A study commissioned to assess whether oil exploration and ultimately production can be undertaken alongside nature conservation and to address any aspects of natural resources management and socio-economic issues concluded that it is possible to undertake oil production within a wildlife protected conservation area
without adverse impacts as long as mitigation measures are implemented.

Monitoring for oil impacts is being carried at many levels by relevant agencies. 'Following the report of the technical team in May communication to the oil companies operating in Murchison was dispatched directing immediate actions on observations made then'.

Moses Mapesa concludes by requesting 'that we work together to conserve our natural heritage, harness the oil and use it to improve our livelihoods and also ensure that generations to come can still enjoy our natural heritage long after the oil is finished'.

(Extract of story written by Moses Mapesa, New Vision, 25th August 2009 - full story can be found online by clicking here)

Comment UCF supports the Uganda Wildlife Authority in its work and in August 2009 signed a Memorandum of Understanding to cover their  joint activities.

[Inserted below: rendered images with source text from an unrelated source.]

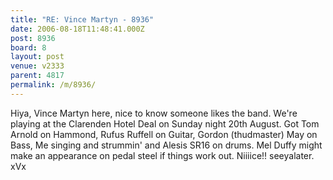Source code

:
 ```yaml
---
title: "RE: Vince Martyn - 8936"
date: 2006-08-18T11:48:41.000Z
post: 8936
board: 8
layout: post
venue: v2333
parent: 4817
permalink: /m/8936/
---
```

Hiya, Vince Martyn here, nice to know someone likes the band. We're playing at the Clarenden Hotel Deal on Sunday night 20th August. Got Tom Arnold on Hammond, Rufus Ruffell on Guitar, Gordon (thudmaster) May on Bass, Me singing and strummin' and Alesis SR16 on drums. Mel Duffy might make an appearance on pedal steel if things work out. Niiiice!!  seeyalater. xVx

UCF acknowledges the benefits that should be seen for Uganda and its people from the discovery of oil deposits and has witnessed exploration work in some of the areas in which it operates. UCF wishes to take a balanced view and will continue to monitor any positive or adverse effects for the communities, wildlife and the environment
in its project areas and draw these to the attention of the appropriate authorities.